On Fri, 16 Apr 2021 18:46:38 +0100, NY wrote:
What are the circumstances when overhead mains wiring has an extra earth
wire, rather than the earthing being done at each house? I've never seen
it before. Come to think of it, why do some installations have a neutral
wire and some don't - are there cases where the nett load is expected to
be unbalanced on the three phases, requiring an extra neutral?


A neutral is required - the houses will have a single phase supply, so
will connect to one phase and neutral. Where you won't see a neutral is
on the HV lines - the neutral is created at the transformer.
A separate earth cable on overhead cabling is unusual - most often it's
PME (so combined N/E) or TT (an earth rod at the house).

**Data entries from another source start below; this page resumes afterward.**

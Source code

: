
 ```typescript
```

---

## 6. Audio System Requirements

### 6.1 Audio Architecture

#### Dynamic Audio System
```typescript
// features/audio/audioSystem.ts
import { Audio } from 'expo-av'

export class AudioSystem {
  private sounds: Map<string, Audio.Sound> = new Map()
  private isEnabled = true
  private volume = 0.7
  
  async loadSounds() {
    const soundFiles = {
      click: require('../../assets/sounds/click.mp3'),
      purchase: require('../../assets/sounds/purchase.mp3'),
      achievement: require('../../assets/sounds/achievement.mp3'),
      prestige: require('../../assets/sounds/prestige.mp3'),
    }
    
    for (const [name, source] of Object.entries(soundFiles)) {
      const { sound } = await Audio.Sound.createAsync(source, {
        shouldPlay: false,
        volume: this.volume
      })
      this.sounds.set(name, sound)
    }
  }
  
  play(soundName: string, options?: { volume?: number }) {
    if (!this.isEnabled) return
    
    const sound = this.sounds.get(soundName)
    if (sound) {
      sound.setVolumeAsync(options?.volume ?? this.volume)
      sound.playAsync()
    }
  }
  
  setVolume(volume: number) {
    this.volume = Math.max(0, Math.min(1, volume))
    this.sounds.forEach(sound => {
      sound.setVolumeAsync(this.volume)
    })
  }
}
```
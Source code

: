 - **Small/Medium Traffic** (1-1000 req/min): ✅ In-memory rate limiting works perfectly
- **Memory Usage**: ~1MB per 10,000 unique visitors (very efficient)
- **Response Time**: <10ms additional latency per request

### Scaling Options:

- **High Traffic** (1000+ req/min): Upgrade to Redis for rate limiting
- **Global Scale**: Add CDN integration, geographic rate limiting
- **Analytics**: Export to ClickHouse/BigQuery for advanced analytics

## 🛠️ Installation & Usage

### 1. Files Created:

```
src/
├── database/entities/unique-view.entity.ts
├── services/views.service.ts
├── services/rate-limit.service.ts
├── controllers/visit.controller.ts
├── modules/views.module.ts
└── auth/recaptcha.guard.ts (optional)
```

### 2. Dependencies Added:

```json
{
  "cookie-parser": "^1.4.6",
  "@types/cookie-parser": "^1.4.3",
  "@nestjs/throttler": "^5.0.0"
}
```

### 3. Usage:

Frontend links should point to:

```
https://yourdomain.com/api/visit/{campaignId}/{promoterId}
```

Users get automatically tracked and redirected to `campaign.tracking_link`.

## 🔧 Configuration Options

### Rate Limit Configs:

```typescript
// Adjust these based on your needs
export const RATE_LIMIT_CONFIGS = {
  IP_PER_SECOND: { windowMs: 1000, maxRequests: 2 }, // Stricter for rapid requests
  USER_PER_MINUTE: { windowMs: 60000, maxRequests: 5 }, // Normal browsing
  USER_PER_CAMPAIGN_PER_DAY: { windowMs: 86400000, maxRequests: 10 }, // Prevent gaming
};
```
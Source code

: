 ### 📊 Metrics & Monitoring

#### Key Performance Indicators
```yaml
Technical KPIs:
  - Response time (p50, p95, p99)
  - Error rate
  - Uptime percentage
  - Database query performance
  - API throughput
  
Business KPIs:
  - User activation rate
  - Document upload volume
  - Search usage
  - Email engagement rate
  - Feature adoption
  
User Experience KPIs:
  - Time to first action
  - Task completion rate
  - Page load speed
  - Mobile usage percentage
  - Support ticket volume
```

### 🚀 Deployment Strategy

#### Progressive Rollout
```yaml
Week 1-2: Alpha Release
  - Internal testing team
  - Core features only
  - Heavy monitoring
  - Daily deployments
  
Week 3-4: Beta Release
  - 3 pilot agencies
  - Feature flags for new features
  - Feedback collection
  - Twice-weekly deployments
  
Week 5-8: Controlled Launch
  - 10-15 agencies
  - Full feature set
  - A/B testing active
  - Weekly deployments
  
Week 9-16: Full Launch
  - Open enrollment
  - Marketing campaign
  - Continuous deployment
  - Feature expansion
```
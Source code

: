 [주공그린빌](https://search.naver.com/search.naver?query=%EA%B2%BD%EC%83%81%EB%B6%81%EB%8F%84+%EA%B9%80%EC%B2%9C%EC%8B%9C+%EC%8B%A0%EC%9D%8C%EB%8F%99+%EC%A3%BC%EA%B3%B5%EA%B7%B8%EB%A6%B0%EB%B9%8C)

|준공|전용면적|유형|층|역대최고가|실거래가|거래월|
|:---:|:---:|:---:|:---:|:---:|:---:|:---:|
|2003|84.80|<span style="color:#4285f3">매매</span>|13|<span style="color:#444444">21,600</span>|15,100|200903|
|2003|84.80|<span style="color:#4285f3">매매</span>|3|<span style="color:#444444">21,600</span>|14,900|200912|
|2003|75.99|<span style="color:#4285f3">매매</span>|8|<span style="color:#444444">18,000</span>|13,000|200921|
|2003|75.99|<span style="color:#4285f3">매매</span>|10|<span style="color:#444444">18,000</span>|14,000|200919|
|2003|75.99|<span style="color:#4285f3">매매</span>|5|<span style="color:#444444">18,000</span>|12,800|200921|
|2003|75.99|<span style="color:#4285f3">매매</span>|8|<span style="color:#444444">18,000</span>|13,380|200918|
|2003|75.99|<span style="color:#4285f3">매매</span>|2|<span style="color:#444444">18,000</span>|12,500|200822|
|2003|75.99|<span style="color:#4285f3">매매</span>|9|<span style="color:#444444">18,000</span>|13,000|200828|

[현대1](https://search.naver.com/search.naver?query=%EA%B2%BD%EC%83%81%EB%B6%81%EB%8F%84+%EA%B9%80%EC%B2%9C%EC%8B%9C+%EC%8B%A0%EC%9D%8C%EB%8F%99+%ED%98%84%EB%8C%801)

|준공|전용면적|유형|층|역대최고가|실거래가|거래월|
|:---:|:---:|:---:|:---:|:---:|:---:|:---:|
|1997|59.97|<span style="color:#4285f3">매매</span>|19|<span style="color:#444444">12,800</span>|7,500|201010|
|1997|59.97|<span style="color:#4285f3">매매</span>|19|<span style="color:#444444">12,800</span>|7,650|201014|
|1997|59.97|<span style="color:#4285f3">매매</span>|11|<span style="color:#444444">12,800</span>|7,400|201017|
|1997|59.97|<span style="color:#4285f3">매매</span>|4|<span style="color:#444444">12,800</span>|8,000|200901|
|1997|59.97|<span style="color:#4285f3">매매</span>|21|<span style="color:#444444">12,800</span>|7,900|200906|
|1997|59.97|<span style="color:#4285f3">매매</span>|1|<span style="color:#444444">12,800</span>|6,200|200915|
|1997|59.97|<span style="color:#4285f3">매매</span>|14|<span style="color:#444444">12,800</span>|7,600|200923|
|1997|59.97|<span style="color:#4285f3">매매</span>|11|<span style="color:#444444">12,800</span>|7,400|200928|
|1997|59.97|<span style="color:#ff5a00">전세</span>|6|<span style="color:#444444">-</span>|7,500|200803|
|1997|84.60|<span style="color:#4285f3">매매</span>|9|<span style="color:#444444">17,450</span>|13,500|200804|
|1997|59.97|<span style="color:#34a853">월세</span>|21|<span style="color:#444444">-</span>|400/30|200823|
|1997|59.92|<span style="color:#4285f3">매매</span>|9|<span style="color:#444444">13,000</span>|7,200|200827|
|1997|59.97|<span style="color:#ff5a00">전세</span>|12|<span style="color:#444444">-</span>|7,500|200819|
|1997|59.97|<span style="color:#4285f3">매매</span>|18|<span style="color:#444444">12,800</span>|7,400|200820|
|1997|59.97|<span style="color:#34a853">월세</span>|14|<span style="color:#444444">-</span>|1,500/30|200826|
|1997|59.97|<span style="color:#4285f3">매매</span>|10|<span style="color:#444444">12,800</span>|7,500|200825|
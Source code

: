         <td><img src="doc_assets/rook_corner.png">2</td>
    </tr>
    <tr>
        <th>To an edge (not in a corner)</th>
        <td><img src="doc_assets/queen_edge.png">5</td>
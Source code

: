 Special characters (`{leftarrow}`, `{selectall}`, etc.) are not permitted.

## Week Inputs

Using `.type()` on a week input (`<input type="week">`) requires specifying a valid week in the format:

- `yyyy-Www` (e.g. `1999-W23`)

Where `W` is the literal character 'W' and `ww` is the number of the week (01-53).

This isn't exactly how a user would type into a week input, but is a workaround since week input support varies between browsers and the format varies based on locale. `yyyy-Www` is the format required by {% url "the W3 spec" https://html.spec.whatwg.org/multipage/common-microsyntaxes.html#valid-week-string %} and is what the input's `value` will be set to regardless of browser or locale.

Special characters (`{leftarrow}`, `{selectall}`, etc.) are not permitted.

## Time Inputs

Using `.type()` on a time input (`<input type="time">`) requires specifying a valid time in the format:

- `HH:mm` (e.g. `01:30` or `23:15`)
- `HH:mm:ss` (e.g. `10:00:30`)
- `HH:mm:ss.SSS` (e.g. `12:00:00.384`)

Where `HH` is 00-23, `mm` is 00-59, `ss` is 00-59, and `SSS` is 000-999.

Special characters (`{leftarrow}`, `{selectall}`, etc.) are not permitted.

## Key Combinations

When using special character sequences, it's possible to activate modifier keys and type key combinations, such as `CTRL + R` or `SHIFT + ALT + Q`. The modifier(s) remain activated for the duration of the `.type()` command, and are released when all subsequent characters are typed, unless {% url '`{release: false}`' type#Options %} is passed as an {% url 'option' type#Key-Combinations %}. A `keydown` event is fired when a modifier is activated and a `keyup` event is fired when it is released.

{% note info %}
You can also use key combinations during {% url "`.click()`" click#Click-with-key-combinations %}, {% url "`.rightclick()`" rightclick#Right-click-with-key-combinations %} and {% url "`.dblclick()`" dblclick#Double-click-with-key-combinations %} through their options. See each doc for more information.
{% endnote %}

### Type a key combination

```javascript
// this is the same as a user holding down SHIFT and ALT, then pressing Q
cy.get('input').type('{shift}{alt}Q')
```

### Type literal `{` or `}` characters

It doesn't look like the earth cable in this example actually goes to
most of the houses. https://goo.gl/maps/QGxRssmS2mkMJuKV8 and https://
goo.gl/maps/YEC7HKgHGvnC1Qy57 shows only two wires over the road to the
house.

The fifth wire terminates here https://goo.gl/maps/DqQoYJcoJCVptT2E7 -
you can see that only four wires continue to the last pole, with the
second from bottom missing.

Where the line branches at Chapel Lane, there are again only four wires,
and there's another four-wire branch just past at https://goo.gl/maps/
DqQoYJcoJCVptT2E7 . And the line ends here https://goo.gl/maps/
zovrrTaZbFnAePZP7 - where you can clearly see that the underground cable
does not connect to the earth wire, only the phases and neutral.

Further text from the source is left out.